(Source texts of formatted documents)
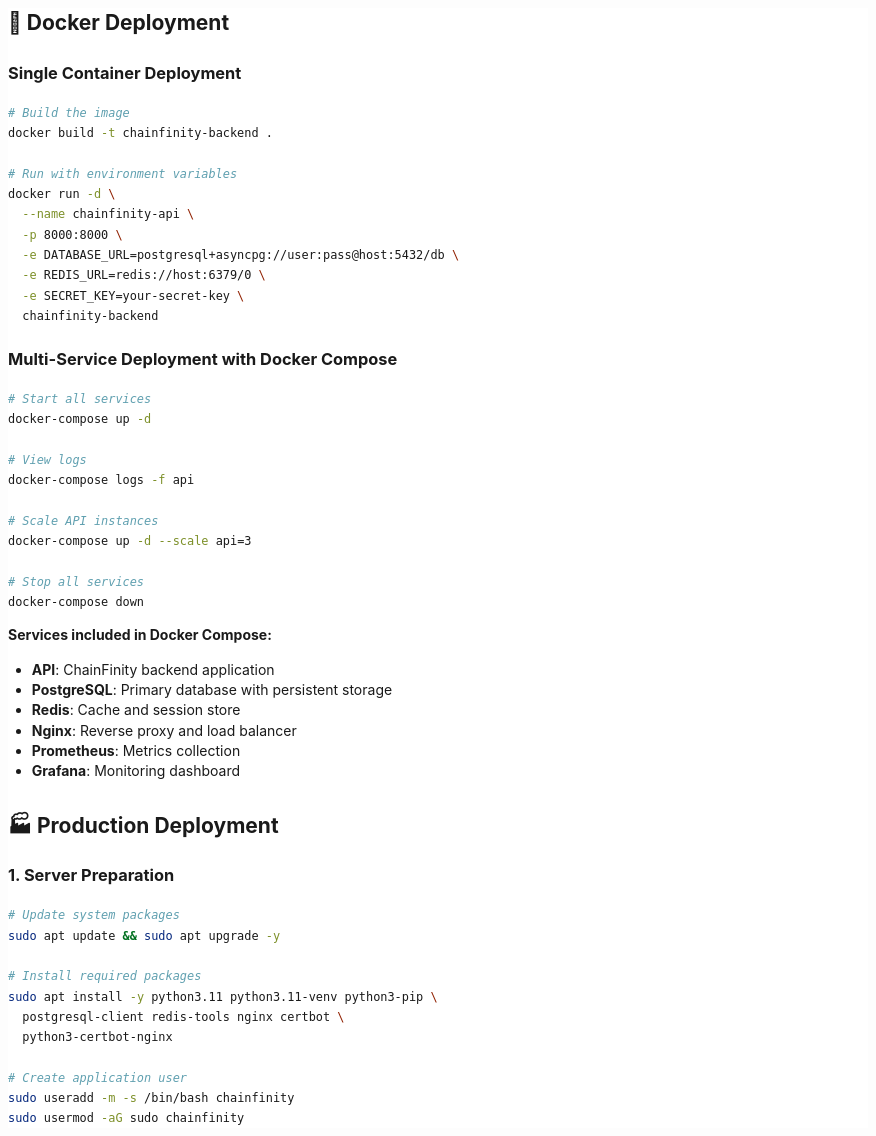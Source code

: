## 🐳 Docker Deployment

### Single Container Deployment

```bash
# Build the image
docker build -t chainfinity-backend .

# Run with environment variables
docker run -d \
  --name chainfinity-api \
  -p 8000:8000 \
  -e DATABASE_URL=postgresql+asyncpg://user:pass@host:5432/db \
  -e REDIS_URL=redis://host:6379/0 \
  -e SECRET_KEY=your-secret-key \
  chainfinity-backend
```

### Multi-Service Deployment with Docker Compose

```bash
# Start all services
docker-compose up -d

# View logs
docker-compose logs -f api

# Scale API instances
docker-compose up -d --scale api=3

# Stop all services
docker-compose down
```

**Services included in Docker Compose:**
- **API**: ChainFinity backend application
- **PostgreSQL**: Primary database with persistent storage
- **Redis**: Cache and session store
- **Nginx**: Reverse proxy and load balancer
- **Prometheus**: Metrics collection
- **Grafana**: Monitoring dashboard

## 🏭 Production Deployment

### 1. Server Preparation

```bash
# Update system packages
sudo apt update && sudo apt upgrade -y

# Install required packages
sudo apt install -y python3.11 python3.11-venv python3-pip \
  postgresql-client redis-tools nginx certbot \
  python3-certbot-nginx

# Create application user
sudo useradd -m -s /bin/bash chainfinity
sudo usermod -aG sudo chainfinity
```
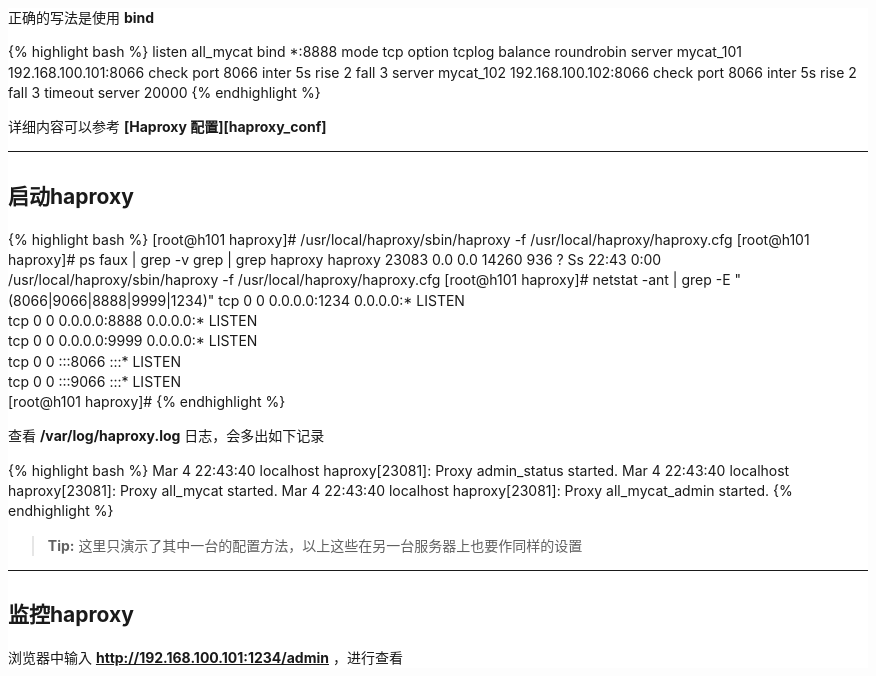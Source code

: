正确的写法是使用 **bind**

{% highlight bash %}
listen all_mycat
  bind *:8888
  mode tcp
  option tcplog
  balance roundrobin
    server mycat_101 192.168.100.101:8066 check port 8066 inter 5s rise 2 fall 3
    server mycat_102 192.168.100.102:8066 check port 8066 inter 5s rise 2 fall 3
  timeout server 20000
{% endhighlight %}


详细内容可以参考 **[Haproxy 配置][haproxy_conf]**

---

## 启动haproxy

{% highlight bash %}
[root@h101 haproxy]# /usr/local/haproxy/sbin/haproxy -f /usr/local/haproxy/haproxy.cfg
[root@h101 haproxy]# ps faux | grep -v grep | grep haproxy
haproxy  23083  0.0  0.0  14260   936 ?        Ss   22:43   0:00 /usr/local/haproxy/sbin/haproxy -f /usr/local/haproxy/haproxy.cfg
[root@h101 haproxy]# netstat -ant |  grep -E "(8066|9066|8888|9999|1234)"
tcp        0      0 0.0.0.0:1234                0.0.0.0:*                   LISTEN      
tcp        0      0 0.0.0.0:8888                0.0.0.0:*                   LISTEN      
tcp        0      0 0.0.0.0:9999                0.0.0.0:*                   LISTEN        
tcp        0      0 :::8066                     :::*                        LISTEN      
tcp        0      0 :::9066                     :::*                        LISTEN      
[root@h101 haproxy]# 
{% endhighlight %}

查看 **/var/log/haproxy.log** 日志，会多出如下记录

{% highlight bash %}
Mar  4 22:43:40 localhost haproxy[23081]: Proxy admin_status started.
Mar  4 22:43:40 localhost haproxy[23081]: Proxy all_mycat started.
Mar  4 22:43:40 localhost haproxy[23081]: Proxy all_mycat_admin started.
{% endhighlight %}


> **Tip:**  这里只演示了其中一台的配置方法，以上这些在另一台服务器上也要作同样的设置


---



## 监控haproxy

浏览器中输入 **http://192.168.100.101:1234/admin** ，进行查看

Work order:
A single number is the whole answer: the tally of lines above that contain "with".

Written response:
3